I have been thinking a lot about how honest I should be when writing about the pain I felt at this point. It’s an amazing experience but I think we all know it’s no picnic. It’s not called ‘labour’ for nothing. It’s bloody hard work. A midwife once told me: on a scale from one to ten, if you die on ten, giving birth is nine. I hope I can help women prepare for a natural birth so really, what other way is there than the truth? So yes, at this point, around 3 am, three hours into what I would call active labour and during the very last part of the dilating phase, just one hour before my waters broke naturally and my baby quickly followed, I was in pain. Rationally of course, I knew that it was only temporary, would not kill me and would result in a much wanted baby, but that’s not to say I didn’t feel it. It’s a pain like no other. Strong, intense and very centered in the pelvic region. But also constructive, targeted, manageable. When you reach the point where you feel it’s no longer manageable, you know you are nearly there! I blocked the world out completely, clinging onto my breath, counting around four or five deep, focused exhalations on each contraction. Between each surge I came back to breathing in and out through the nose, an audible yogic breath that kept me grounded and relaxed. Both my births have been very, very quiet. At one point I tried to scream, and immediately felt all my energy disappear out of my mouth and into thin air. What a waste. Instead I used that energy to push down, visualising my baby’s journey through the birth channel, and nudging her along.

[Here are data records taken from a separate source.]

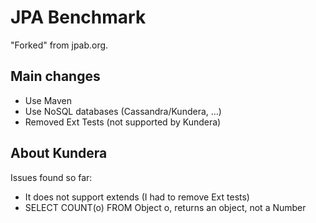 # JPA Benchmark

"Forked" from jpab.org.

## Main changes

* Use Maven
* Use NoSQL databases (Cassandra/Kundera, ...)
* Removed Ext Tests (not supported by Kundera)

## About Kundera

Issues found so far:
* It does not support extends (I had to remove Ext tests)
* SELECT COUNT(o) FROM Object o, returns an object, not a Number
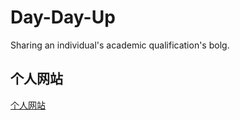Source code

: # Day-Day-Up
Sharing an individual's academic qualification's bolg.
## 个人网站
[个人网站](http://www.bleaknight.top)
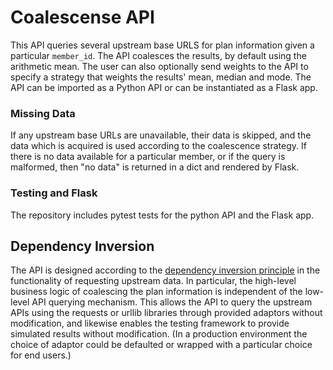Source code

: # Coalescense API 
This API queries several upstream base URLS for plan information given a
particular `member_id`.  The API coalesces the results, by default using the
arithmetic mean. The user can also optionally send weights to the API to
specify a strategy that weights the results' mean, median and mode. The API
can be imported as a Python API or can be instantiated as a Flask app. 

### Missing Data
If any upstream base URLs are unavailable, their data is skipped, and the data
which is acquired is used according to the coalescence strategy. If there is
no data available for a particular member, or if the query is malformed, then
"no data" is returned in a dict and rendered by Flask.

### Testing and Flask
The repository includes pytest tests for the python API and the Flask app.

## Dependency Inversion
The API is designed according to the [dependency inversion principle](https://en.wikipedia.org/wiki/Dependency_inversion_principle) in the
functionality of requesting upstream data. In particular, the high-level
business logic of coalescing the plan information is independent of the
low-level API querying mechanism. This allows the API to query the upstream
APIs using the requests or urllib libraries through provided adaptors without
modification, and likewise enables the testing framework to provide simulated
results without modification. (In a production environment the choice of
adaptor could be defaulted or wrapped with a particular choice for end
users.)
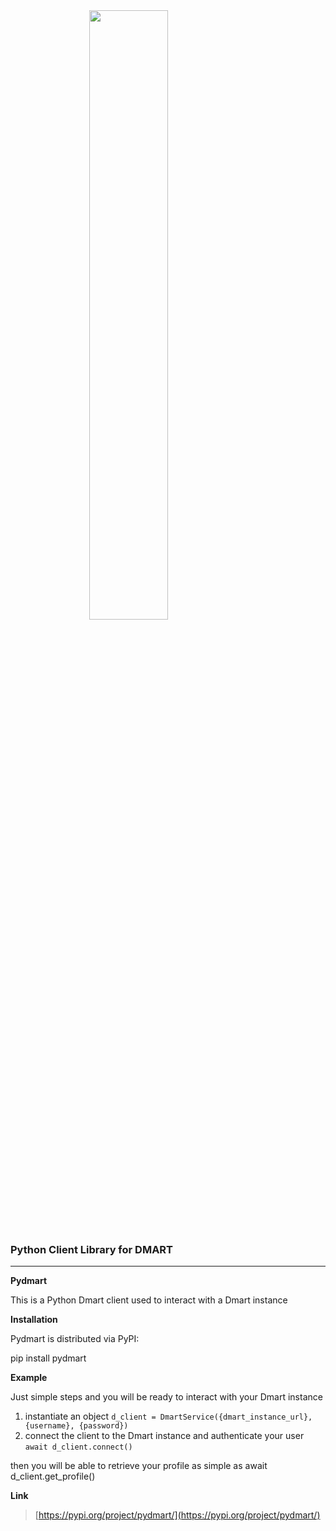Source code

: <script>
    import Python from "./assets/python.png";
</script>

<style>
.center {
  display: block;
  margin-left: auto;
  margin-right: auto;
  width: 50%;
}
</style>
<img class="center" src={Python} width="500">

### **Python Client Library for DMART**

---

**Pydmart**

This is a Python Dmart client used to interact with a Dmart instance

**Installation**

Pydmart is distributed via PyPI:

pip install pydmart

**Example**

Just simple steps and you will be ready to interact with your Dmart instance

1.  instantiate an object `d_client = DmartService({dmart_instance_url}, {username}, {password})`
2.  connect the client to the Dmart instance and authenticate your user `await d_client.connect()`

then you will be able to retrieve your profile as simple as await d_client.get_profile()

**Link**

> [https://pypi.org/project/pydmart/](https://pypi.org/project/pydmart/)
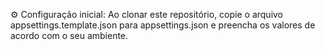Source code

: ⚙️ Configuração inicial:
Ao clonar este repositório, copie o arquivo appsettings.template.json para appsettings.json e preencha os valores de acordo com o seu ambiente.
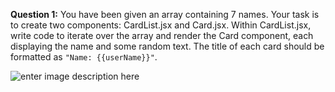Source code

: **Question 1:** You have been given an array containing 7 names. Your task is to create two components: CardList.jsx and Card.jsx. Within CardList.jsx, write code to iterate over the array and render the Card component, each displaying the name and some random text. The title of each card should be formatted as `"Name: {{userName}}"`.

![enter image description here](https://res.cloudinary.com/drls2rzqs/image/upload/v1714909830/k0d4najiwae98qarm7z3.png)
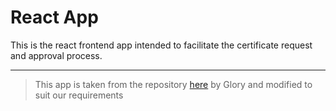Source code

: # React App
This is the react frontend app intended to facilitate the certificate request and approval process.

___________
> This app is taken from the repository [here](https://github.com/gconnect/AlgorandReachReactWallet.git) by Glory
and modified to suit our requirements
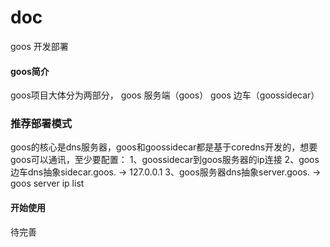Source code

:# doc
goos 开发部署

#### goos简介
  goos项目大体分为两部分，
  goos 服务端（goos）
  goos 边车（goossidecar）
  
### 推荐部署模式
  goos的核心是dns服务器，goos和goossidecar都是基于coredns开发的，想要goos可以通讯，至少要配置：
  1、goossidecar到goos服务器的ip连接
  2、goos边车dns抽象sidecar.goos. -> 127.0.0.1
  3、goos服务器dns抽象server.goos. -> goos server ip list
  
  
#### 开始使用
  待完善
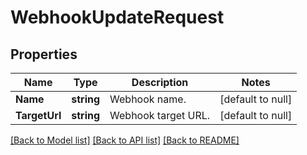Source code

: # WebhookUpdateRequest

## Properties
Name | Type | Description | Notes
------------ | ------------- | ------------- | -------------
**Name** | **string** | Webhook name. | [default to null]
**TargetUrl** | **string** | Webhook target URL. | [default to null]

[[Back to Model list]](../README.md#documentation-for-models) [[Back to API list]](../README.md#documentation-for-api-endpoints) [[Back to README]](../README.md)


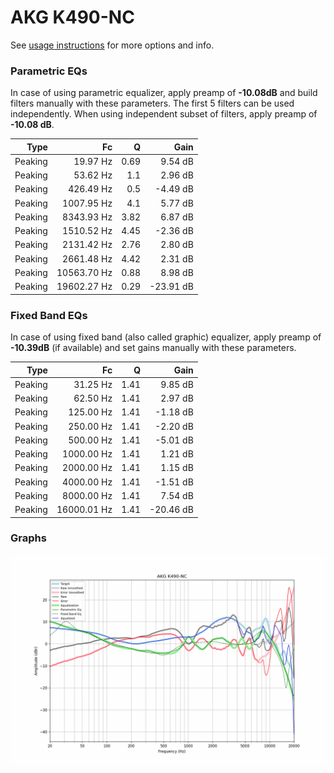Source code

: # AKG K490-NC
See [usage instructions](https://github.com/jaakkopasanen/AutoEq#usage) for more options and info.

### Parametric EQs
In case of using parametric equalizer, apply preamp of **-10.08dB** and build filters manually
with these parameters. The first 5 filters can be used independently.
When using independent subset of filters, apply preamp of **-10.08 dB**.

| Type    | Fc          |    Q | Gain      |
|--------:|------------:|-----:|----------:|
| Peaking | 19.97 Hz    | 0.69 | 9.54 dB   |
| Peaking | 53.62 Hz    | 1.1  | 2.96 dB   |
| Peaking | 426.49 Hz   | 0.5  | -4.49 dB  |
| Peaking | 1007.95 Hz  | 4.1  | 5.77 dB   |
| Peaking | 8343.93 Hz  | 3.82 | 6.87 dB   |
| Peaking | 1510.52 Hz  | 4.45 | -2.36 dB  |
| Peaking | 2131.42 Hz  | 2.76 | 2.80 dB   |
| Peaking | 2661.48 Hz  | 4.42 | 2.31 dB   |
| Peaking | 10563.70 Hz | 0.88 | 8.98 dB   |
| Peaking | 19602.27 Hz | 0.29 | -23.91 dB |

### Fixed Band EQs
In case of using fixed band (also called graphic) equalizer, apply preamp of **-10.39dB**
(if available) and set gains manually with these parameters.

| Type    | Fc          |    Q | Gain      |
|--------:|------------:|-----:|----------:|
| Peaking | 31.25 Hz    | 1.41 | 9.85 dB   |
| Peaking | 62.50 Hz    | 1.41 | 2.97 dB   |
| Peaking | 125.00 Hz   | 1.41 | -1.18 dB  |
| Peaking | 250.00 Hz   | 1.41 | -2.20 dB  |
| Peaking | 500.00 Hz   | 1.41 | -5.01 dB  |
| Peaking | 1000.00 Hz  | 1.41 | 1.21 dB   |
| Peaking | 2000.00 Hz  | 1.41 | 1.15 dB   |
| Peaking | 4000.00 Hz  | 1.41 | -1.51 dB  |
| Peaking | 8000.00 Hz  | 1.41 | 7.54 dB   |
| Peaking | 16000.01 Hz | 1.41 | -20.46 dB |

### Graphs
![](./AKG%20K490-NC.png)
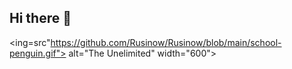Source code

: ## Hi there 👋

<ing=src"https://github.com/Rusinow/Rusinow/blob/main/school-penguin.gif"> alt="The Unelimited" width="600">

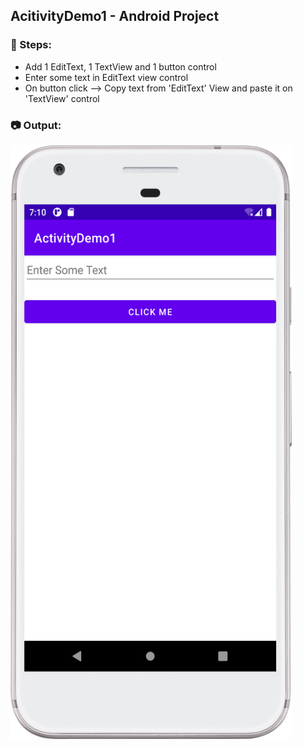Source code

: ## AcitivityDemo1 - Android Project

### :ski: Steps:
 - Add 1 EditText, 1 TextView and 1 button control
 - Enter some text in EditText view control
 - On button click --> Copy text from 'EditText' View and paste it on 'TextView' control

### :camera: Output:
<img alt="002_Activity-Demo" src="ActivityDemo1_App_Screenshot.png" width="450" height="950" />
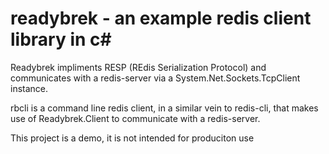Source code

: # readybrek - an example redis client library in c#

Readybrek impliments RESP (REdis Serialization Protocol) and communicates with a redis-server via a System.Net.Sockets.TcpClient instance.


rbcli is a command line redis client, in a similar vein to redis-cli, that makes use of Readybrek.Client to communicate with a redis-server.


This project is a demo, it is not intended for produciton use
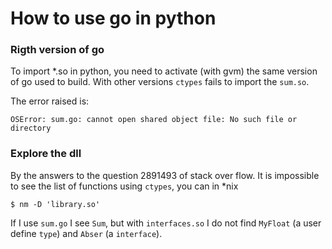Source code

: # How to use go in python

### Rigth version of go

To import *.so in python, you need to activate (with gvm) the same version of go used to build.
With other versions `ctypes` fails to import the `sum.so`.

The error raised is:

    OSError: sum.go: cannot open shared object file: No such file or directory

### Explore the dll

By the answers to the question 2891493 of stack over flow.
It is impossible to see the list of functions using `ctypes`,
you can in *nix 

    $ nm -D 'library.so'

If I use `sum.go` I see `Sum`, but with `interfaces.so` I do not find `MyFloat` (a user define `type`) and `Abser` (a `interface`).
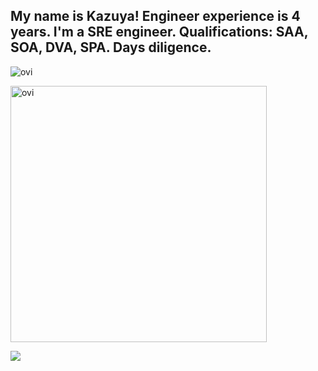 ## My name is Kazuya! Engineer experience is 4 years. I'm a SRE engineer. Qualifications: SAA, SOA, DVA, SPA. Days diligence.

<img src="https://github-readme-stats.vercel.app/api/top-langs?username=kkkkkkkkazuya&show_icons=true&locale=en&layout=compact&theme=chartreuse-dark" alt="ovi" /></p>

<img src="https://github-readme-stats.vercel.app/api?username=kkkkkkkkazuya&show_icons=true&locale=en&theme=chartreuse-dark" alt="ovi" width="410" /></p>


<img src="https://github-profile-trophy.vercel.app/?username=kkkkkkkkazuya&theme=juicyfresh&no-bg=true" />

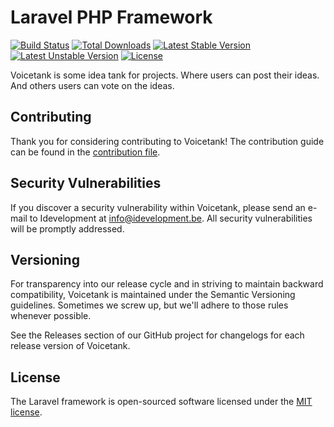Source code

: # Laravel PHP Framework

[![Build Status](https://travis-ci.org/laravel/framework.svg)](https://travis-ci.org/laravel/framework)
[![Total Downloads](https://poser.pugx.org/laravel/framework/d/total.svg)](https://packagist.org/packages/laravel/framework)
[![Latest Stable Version](https://poser.pugx.org/laravel/framework/v/stable.svg)](https://packagist.org/packages/laravel/framework)
[![Latest Unstable Version](https://poser.pugx.org/laravel/framework/v/unstable.svg)](https://packagist.org/packages/laravel/framework)
[![License](https://poser.pugx.org/laravel/framework/license.svg)](https://packagist.org/packages/laravel/framework)

Voicetank is some idea tank for projects. Where users can post their ideas. And others users can vote on the ideas.


## Contributing

Thank you for considering contributing to Voicetank! The contribution guide can be found in the [contribution file](contributing.md).

## Security Vulnerabilities

If you discover a security vulnerability within Voicetank, please send an e-mail to Idevelopment at info@idevelopment.be. All security vulnerabilities will be promptly addressed.

## Versioning 

For transparency into our release cycle and in striving to maintain backward compatibility, Voicetank is maintained under the Semantic Versioning guidelines. 
Sometimes we screw up, but we'll adhere to those rules whenever possible.

See the Releases section of our GitHub project for changelogs for each release version of Voicetank. 

## License

The Laravel framework is open-sourced software licensed under the [MIT license](http://opensource.org/licenses/MIT).
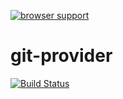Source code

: [![browser support](https://ci.testling.com/darvin/git-provider.png)](https://ci.testling.com/darvin/git-provider)

git-provider  
============
[![Build Status](https://travis-ci.org/darvin/git-provider.png?branch=master)](https://travis-ci.org/darvin/git-provider)


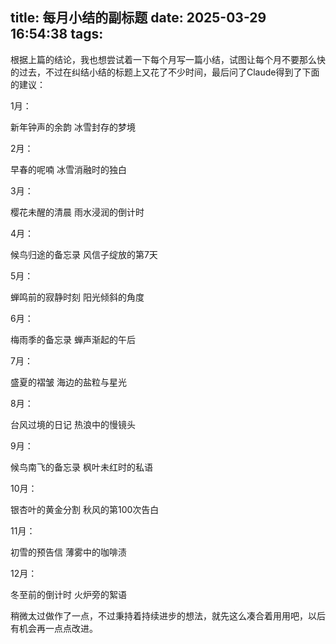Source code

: title: 每月小结的副标题
date: 2025-03-29 16:54:38
tags:
---

根据上篇的结论，我也想尝试着一下每个月写一篇小结，试图让每个月不要那么快的过去，不过在纠结小结的标题上又花了不少时间，最后问了Claude得到了下面的建议：

1月：

新年钟声的余韵
冰雪封存的梦境


2月：

早春的呢喃
冰雪消融时的独白

3月：

樱花未醒的清晨
雨水浸润的倒计时

4月：

候鸟归途的备忘录
风信子绽放的第7天

5月：

蝉鸣前的寂静时刻
阳光倾斜的角度

6月：

梅雨季的备忘录
蝉声渐起的午后

7月：

盛夏的褶皱
海边的盐粒与星光

8月：

台风过境的日记
热浪中的慢镜头

9月：

候鸟南飞的备忘录
枫叶未红时的私语

10月：

银杏叶的黄金分割
秋风的第100次告白

11月：

初雪的预告信
薄雾中的咖啡渍

12月：

冬至前的倒计时
火炉旁的絮语

稍微太过做作了一点，不过秉持着持续进步的想法，就先这么凑合着用用吧，以后有机会再一点点改进。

Then, finally, on top an incredibly strong contraction, my waters broke and I knew that the baby would follow quickly. So as that contraction was ebbing out, my body shaking from its force, I climbed off the bed and on all fours to the birthing pool that had taken forever to fill but was finally ready for me. I got into the pool, acknowledged for a moment the lukewarm water’s soothing sensation against my skin, grabbed the handles on the sides of the pool and, on the next contraction, started to push. During the next twenty minutes there was no break. One contraction followed the other, and I was pushing continuously, wondering along the way where I would pull more strength from, but finding it somehow, somewhere anyway. I was completely present in my body, feeling the baby’s descent, crowning and finally, exit. Pushing the head out I felt my body would rip in two, it was so strong, so powerful, so incredibly real. Once the head was out, I focused my last strength in one last, long push and as i felt my baby slide out of me I made a sound so raw, so deep, animalistic even, that it surprised me, not to mention my poor husband.

I leaned back and closed my eyes, needed to take a few seconds to bring myself back from wherever it was that I had spent the last hour. A midwife placed my baby on my chest, as I had requested in my birth plan, and there was a couple of seconds where the world was ever so quiet before we heard the first scream. Apparently this is the hardest thing we do, physically, as human beings, during our entire lives - to draw that first breath of air once out of the water in the womb. With my head still resting on the edge of the pool, and my eyes still closed, I was holding my baby onto my chest with my left arm. With my right hand I carefully felt between the baby’s legs and whispered to my husband standing behind me: we have a daughter.